== Exercise directions ==
Search the data for the string "texttt", and report each line where it is found.

#### Information shown

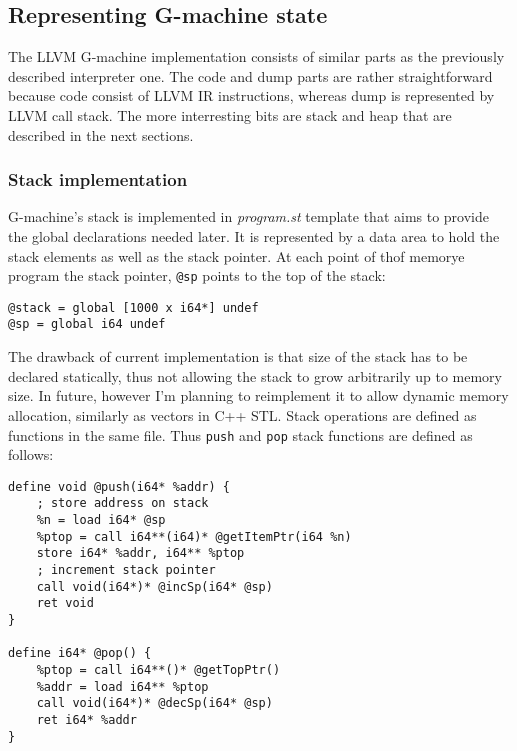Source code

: \documentclass[12pt,a4paper]{report}
\begin{document}
\subsection{Representing G-machine state}
The LLVM G-machine implementation consists of similar parts as the previously
described interpreter one. The code and dump parts are rather straightforward
because code consist of LLVM IR instructions, whereas dump is represented by
LLVM call stack. The more interresting bits are stack and heap that are
described in the next sections.

\subsubsection{Stack implementation}
G-machine's stack is implemented in \textit{program.st}
template that aims to provide the global declarations needed later. It is
represented by a data area to hold the stack elements as well as the stack
pointer. At each point of thof memorye program the stack pointer, \texttt{@sp} points to
the top of the stack:

\hspace*{-1.5in}
\begin{lstlisting}[style=assembler]
@stack = global [1000 x i64*] undef
@sp = global i64 undef
\end{lstlisting}

The drawback of current implementation is that size of the stack has to be
declared statically, thus not allowing the stack to grow arbitrarily up to
memory size. In future, however I'm planning to reimplement it to allow dynamic
memory allocation, similarly as vectors in C++ STL. Stack operations are
defined as functions in the same file. Thus \texttt{push} and \texttt{pop}
stack functions are defined as follows:

\hspace*{-1.5in}
\begin{lstlisting}[style=assembler,caption={\texttt{push} and \texttt{pop} operations on the
  LLVM stack.}]
define void @push(i64* %addr) {
    ; store address on stack
    %n = load i64* @sp
    %ptop = call i64**(i64)* @getItemPtr(i64 %n)
    store i64* %addr, i64** %ptop
    ; increment stack pointer
    call void(i64*)* @incSp(i64* @sp)
    ret void
}

define i64* @pop() {
    %ptop = call i64**()* @getTopPtr()
    %addr = load i64** %ptop
    call void(i64*)* @decSp(i64* @sp)
    ret i64* %addr
}
\end{lstlisting}
\end{document}
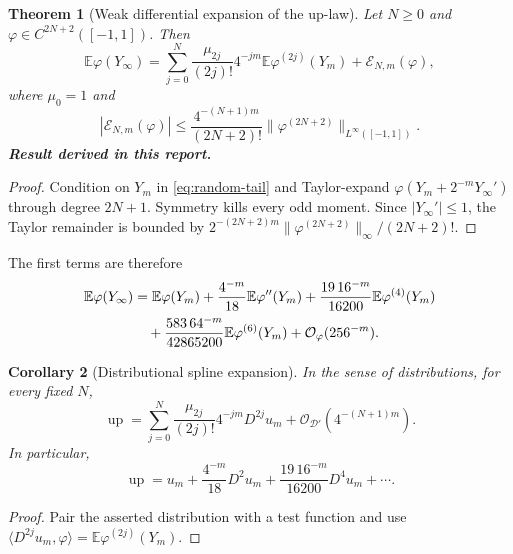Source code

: \documentclass[11pt,oneside]{article}
\numberwithin{equation}{section}
\newtheorem{theorem}{Theorem}[section]
\newtheorem{corollary}[theorem]{Corollary}
\theoremstyle{definition}
\theoremstyle{remark}
\newcommand{\E}{\mathbb E}
\newcommand{\Up}{\operatorname{up}}
\newcommand{\bigO}{\mathcal O}
\newcommand{\newresult}{\textbf{Result derived in this report.}}
\begin{document}
\begin{theorem}[Weak differential expansion of the up-law]
\label{thm:weak-expansion}
Let $N\ge0$ and $\varphi\in C^{2N+2}([-1,1])$.  Then
\begin{equation}
 \boxed{
 \E\varphi(Y_\infty)
 =\sum_{j=0}^{N}\frac{\mu_{2j}}{(2j)!}4^{-jm}
   \E\varphi^{(2j)}(Y_m)+\mathcal E_{N,m}(\varphi),}
 \label{eq:weak-expansion}
\end{equation}
where $\mu_0=1$ and
\begin{equation}
 \boxed{
 |\mathcal E_{N,m}(\varphi)|
 \le\frac{4^{-(N+1)m}}{(2N+2)!}
 \|\varphi^{(2N+2)}\|_{L^\infty([-1,1])}.}
 \label{eq:weak-bound}
\end{equation}
\newresult
\end{theorem}

\begin{proof}
Condition on $Y_m$ in \eqref{eq:random-tail} and Taylor-expand
$\varphi(Y_m+2^{-m}Y_\infty')$ through degree $2N+1$.  Symmetry kills every odd moment.
Since $|Y_\infty'|\le1$, the Taylor remainder is bounded by
$2^{-(2N+2)m}\|\varphi^{(2N+2)}\|_\infty/(2N+2)!$.
\end{proof}

The first terms are therefore
\begin{align}
 \E\varphi(Y_\infty)
 &=\E\varphi(Y_m)
 +\frac{4^{-m}}{18}\E\varphi''(Y_m)
 +\frac{19\,16^{-m}}{16200}\E\varphi^{(4)}(Y_m)
 \notag\\
 &\quad
 +\frac{583\,64^{-m}}{42865200}\E\varphi^{(6)}(Y_m)
 +\bigO_\varphi(256^{-m}).
 \label{eq:weak-first}
\end{align}

\begin{corollary}[Distributional spline expansion]
\label{cor:distributional}
In the sense of distributions, for every fixed $N$,
\begin{equation}
 \Up
 =\sum_{j=0}^{N}\frac{\mu_{2j}}{(2j)!}4^{-jm}D^{2j}u_m
 +\bigO_{\mathcal D'}(4^{-(N+1)m}).
 \label{eq:distributional}
\end{equation}
In particular,
\begin{equation}
 \Up=u_m+\frac{4^{-m}}{18}D^2u_m
 +\frac{19\,16^{-m}}{16200}D^4u_m+\cdots.
 \label{eq:distributional-first}
\end{equation}
\end{corollary}

\begin{proof}
Pair the asserted distribution with a test function and use
$\langle D^{2j}u_m,\varphi\rangle=\E\varphi^{(2j)}(Y_m)$.
\end{proof}
\end{document}
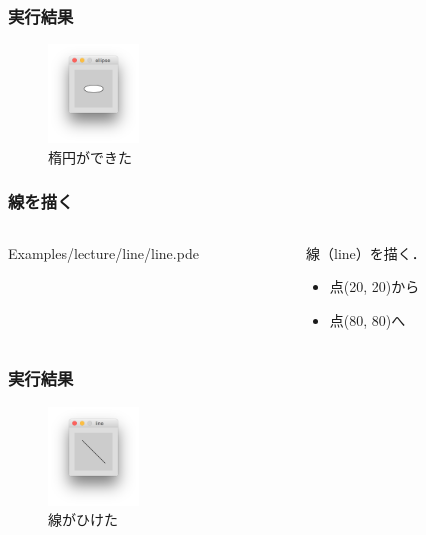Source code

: \documentclass[dvipdfmx]{beamer}
\begin{document}
        \begin{frame}
            \frametitle{実行結果}
                \begin{figure}[htb]
                    \includegraphics[width=24mm]{images/03.png}
                    \caption{楕円ができた}
                    \label{fig:03}
                \end{figure}
        \end{frame}

        \begin{frame}
            \frametitle{線を描く}
            \begin{columns}[c]
                \begin{column}{0.50\textwidth}
                    \tiny
                    Examples/lecture/line/line.pde
                    \scriptsize
                \end{column}
                \begin{column}{0.50\textwidth}
                    \begin{block}{線（line）を描く．}
                        \begin{itemize}
                            \item 点(20, 20)から
                            \item 点(80, 80)へ
                        \end{itemize}
                    \end{block}
                \end{column}
            \end{columns}
        \end{frame}

        \begin{frame}
            \frametitle{実行結果}
                \begin{figure}[htb]
                    \includegraphics[width=24mm]{images/04.png}
                    \caption{線がひけた}
                    \label{fig:04}
                \end{figure}
        \end{frame}
\end{document}

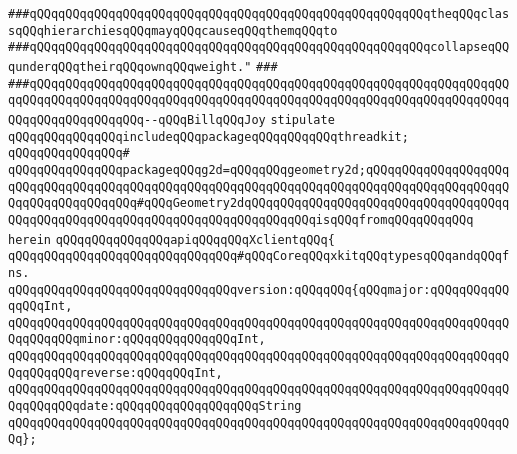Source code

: \verb|###qQQqqQQqqQQqqQQqqQQqqQQqqQQqqQQqqQQqqQQqqQQqqQQqqQQqqQQqtheqQQqclassqQQqhierarchiesqQQqmayqQQqcauseqQQqthemqQQqto|\newline
\verb|###qQQqqQQqqQQqqQQqqQQqqQQqqQQqqQQqqQQqqQQqqQQqqQQqqQQqqQQqcollapseqQQqunderqQQqtheirqQQqownqQQqweight."|\newline
\verb|###|\newline
\verb|###qQQqqQQqqQQqqQQqqQQqqQQqqQQqqQQqqQQqqQQqqQQqqQQqqQQqqQQqqQQqqQQqqQQqqQQqqQQqqQQqqQQqqQQqqQQqqQQqqQQqqQQqqQQqqQQqqQQqqQQqqQQqqQQqqQQqqQQqqQQqqQQqqQQqqQQqqQQq--qQQqBillqQQqJoy|\newline
\newline
\newline
\newline
\verb|stipulate|\newline
\verb|qQQqqQQqqQQqqQQqincludeqQQqpackageqQQqqQQqqQQqthreadkit;|\newline
\verb|qQQqqQQqqQQqqQQq#|\newline
\verb|qQQqqQQqqQQqqQQqpackageqQQqg2d=qQQqqQQqgeometry2d;qQQqqQQqqQQqqQQqqQQqqQQqqQQqqQQqqQQqqQQqqQQqqQQqqQQqqQQqqQQqqQQqqQQqqQQqqQQqqQQqqQQqqQQqqQQqqQQqqQQqqQQqqQQq#qQQqGeometry2dqQQqqQQqqQQqqQQqqQQqqQQqqQQqqQQqqQQqqQQqqQQqqQQqqQQqqQQqqQQqqQQqqQQqqQQqqQQqqQQqisqQQqfromqQQqqQQqqQQq|\newline
\verb|herein|\newline
\newline
\verb|qQQqqQQqqQQqqQQqapiqQQqqQQqXclientqQQq{|\newline
\newline
\newline
\newline
\verb|qQQqqQQqqQQqqQQqqQQqqQQqqQQqqQQq#qQQqCoreqQQqxkitqQQqtypesqQQqandqQQqfns.|\newline
\newline
\verb|qQQqqQQqqQQqqQQqqQQqqQQqqQQqqQQqversion:qQQqqQQq{qQQqmajor:qQQqqQQqqQQqqQQqInt,|\newline
\verb|qQQqqQQqqQQqqQQqqQQqqQQqqQQqqQQqqQQqqQQqqQQqqQQqqQQqqQQqqQQqqQQqqQQqqQQqqQQqqQQqminor:qQQqqQQqqQQqqQQqInt,|\newline
\verb|qQQqqQQqqQQqqQQqqQQqqQQqqQQqqQQqqQQqqQQqqQQqqQQqqQQqqQQqqQQqqQQqqQQqqQQqqQQqqQQqreverse:qQQqqQQqInt,|\newline
\verb|qQQqqQQqqQQqqQQqqQQqqQQqqQQqqQQqqQQqqQQqqQQqqQQqqQQqqQQqqQQqqQQqqQQqqQQqqQQqqQQqdate:qQQqqQQqqQQqqQQqqQQqString|\newline
\verb|qQQqqQQqqQQqqQQqqQQqqQQqqQQqqQQqqQQqqQQqqQQqqQQqqQQqqQQqqQQqqQQqqQQqqQQq};|\newline
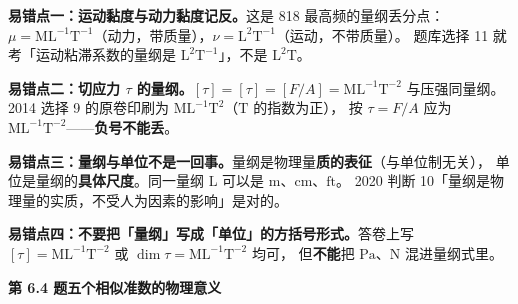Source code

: \begin{yicuo}
\textbf{易错点一：运动黏度与动力黏度记反。}这是 818 最高频的量纲丢分点：
$\mu=\mathrm{ML^{-1}T^{-1}}$（动力，带质量），$\nu=\mathrm{L^{2}T^{-1}}$（运动，不带质量）。
题库选择 11 就考「运动粘滞系数的量纲是 $\mathrm{L^{2}T^{-1}}$」，不是 $\mathrm{L^{2}T}$。

\textbf{易错点二：切应力 $\tau$ 的量纲。}$[\tau]=[\tau]=[F/A]=\mathrm{ML^{-1}T^{-2}}$ 与压强同量纲。
2014 选择 9 的原卷印刷为 $\mathrm{ML^{-1}T^{2}}$（$\mathrm{T}$ 的指数为正），
按 $\tau=F/A$ 应为 $\mathrm{ML^{-1}T^{-2}}$——\textbf{负号不能丢}。

\textbf{易错点三：量纲与单位不是一回事。}量纲是物理量\textbf{质的表征}（与单位制无关），
单位是量纲的\textbf{具体尺度}。同一量纲 $\mathrm{L}$ 可以是 $\mathrm{m}$、$\mathrm{cm}$、$\mathrm{ft}$。
2020 判断 10「量纲是物理量的实质，不受人为因素的影响」是对的。

\textbf{易错点四：不要把「量纲」写成「单位」的方括号形式。}答卷上写
$[\tau]=\mathrm{ML^{-1}T^{-2}}$ 或 $\dim\tau=\mathrm{ML^{-1}T^{-2}}$ 均可，
但\textbf{不能}把 $\mathrm{Pa}$、$\mathrm{N}$ 混进量纲式里。
\end{yicuo}

\noindent\textbf{第 6.4 题\quad 五个相似准数的物理意义}

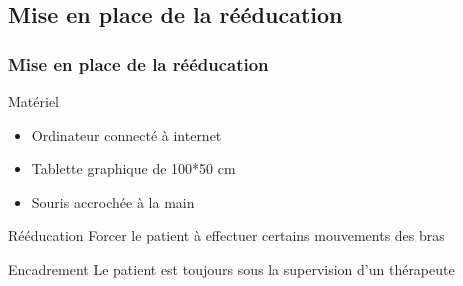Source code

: \documentclass{beamer}
\begin{document}
\subsection{Mise en place de la rééducation}
\begin{frame}
\frametitle{Mise en place de la rééducation}

\begin{block}{Matériel}

\begin{itemize}
\item Ordinateur connecté à internet
\item Tablette graphique de 100*50 cm
\item Souris accrochée à la main
\end{itemize}

\end{block}

\pause
\begin{block}{Rééducation}
Forcer le patient à effectuer certains mouvements des bras
\end{block}

\pause
\begin{block}{Encadrement}
Le patient est toujours sous la supervision d'un thérapeute
\end{block}

\end{frame}
\end{document}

########

== Task answer ==
pointer. At each point of thof memorye program the stack pointer, \texttt{@sp} points to
defined as functions in the same file. Thus \texttt{push} and \texttt{pop}
\begin{lstlisting}[style=assembler,caption={\texttt{push} and \texttt{pop} operations on the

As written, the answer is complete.